**Task description:**
Please restate exactly what appears in the records below from the first line to the line where "### 8. General business" is, that line included.
START Records supplied
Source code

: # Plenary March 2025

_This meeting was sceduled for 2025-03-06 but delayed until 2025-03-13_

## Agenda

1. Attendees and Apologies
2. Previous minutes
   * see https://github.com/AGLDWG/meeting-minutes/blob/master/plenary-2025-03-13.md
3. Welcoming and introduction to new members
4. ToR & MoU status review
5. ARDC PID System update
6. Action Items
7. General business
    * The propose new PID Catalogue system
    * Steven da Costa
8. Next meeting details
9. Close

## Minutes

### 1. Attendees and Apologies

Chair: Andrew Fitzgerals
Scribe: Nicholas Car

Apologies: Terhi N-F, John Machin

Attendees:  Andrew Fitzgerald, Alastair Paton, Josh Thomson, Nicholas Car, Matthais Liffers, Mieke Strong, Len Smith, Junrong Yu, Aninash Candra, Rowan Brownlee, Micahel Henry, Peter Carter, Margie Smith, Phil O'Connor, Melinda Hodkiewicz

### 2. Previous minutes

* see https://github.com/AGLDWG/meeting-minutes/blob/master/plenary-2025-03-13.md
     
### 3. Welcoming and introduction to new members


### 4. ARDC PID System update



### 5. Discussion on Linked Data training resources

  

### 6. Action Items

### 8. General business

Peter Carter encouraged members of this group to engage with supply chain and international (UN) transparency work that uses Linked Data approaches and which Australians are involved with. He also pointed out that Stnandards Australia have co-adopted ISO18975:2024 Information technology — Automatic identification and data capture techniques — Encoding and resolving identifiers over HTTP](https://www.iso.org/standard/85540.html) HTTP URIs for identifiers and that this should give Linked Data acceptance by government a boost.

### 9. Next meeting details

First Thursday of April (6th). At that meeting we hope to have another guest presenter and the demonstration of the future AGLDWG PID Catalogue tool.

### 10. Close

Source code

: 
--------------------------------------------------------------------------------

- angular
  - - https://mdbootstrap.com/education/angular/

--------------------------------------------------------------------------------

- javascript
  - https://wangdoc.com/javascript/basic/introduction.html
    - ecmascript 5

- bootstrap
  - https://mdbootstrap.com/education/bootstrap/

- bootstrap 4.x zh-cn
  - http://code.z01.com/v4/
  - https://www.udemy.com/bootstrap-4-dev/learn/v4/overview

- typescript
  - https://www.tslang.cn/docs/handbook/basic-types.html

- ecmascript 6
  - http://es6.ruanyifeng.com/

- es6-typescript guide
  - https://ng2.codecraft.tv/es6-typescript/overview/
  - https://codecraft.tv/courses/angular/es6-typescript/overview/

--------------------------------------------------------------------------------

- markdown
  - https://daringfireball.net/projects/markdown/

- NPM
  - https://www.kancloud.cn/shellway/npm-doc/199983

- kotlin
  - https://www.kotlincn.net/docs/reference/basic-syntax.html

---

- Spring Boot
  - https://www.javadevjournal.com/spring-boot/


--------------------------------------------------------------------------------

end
END Records supplied
**Output for this task:**
Source code

: # Plenary March 2025

_This meeting was sceduled for 2025-03-06 but delayed until 2025-03-13_

## Agenda

1. Attendees and Apologies
2. Previous minutes
   * see https://github.com/AGLDWG/meeting-minutes/blob/master/plenary-2025-03-13.md
3. Welcoming and introduction to new members
4. ToR & MoU status review
5. ARDC PID System update
6. Action Items
7. General business
    * The propose new PID Catalogue system
    * Steven da Costa
8. Next meeting details
9. Close

## Minutes

### 1. Attendees and Apologies

Chair: Andrew Fitzgerals
Scribe: Nicholas Car

Apologies: Terhi N-F, John Machin

Attendees:  Andrew Fitzgerald, Alastair Paton, Josh Thomson, Nicholas Car, Matthais Liffers, Mieke Strong, Len Smith, Junrong Yu, Aninash Candra, Rowan Brownlee, Micahel Henry, Peter Carter, Margie Smith, Phil O'Connor, Melinda Hodkiewicz

### 2. Previous minutes

* see https://github.com/AGLDWG/meeting-minutes/blob/master/plenary-2025-03-13.md
     
### 3. Welcoming and introduction to new members


### 4. ARDC PID System update



### 5. Discussion on Linked Data training resources

  

### 6. Action Items

### 8. General business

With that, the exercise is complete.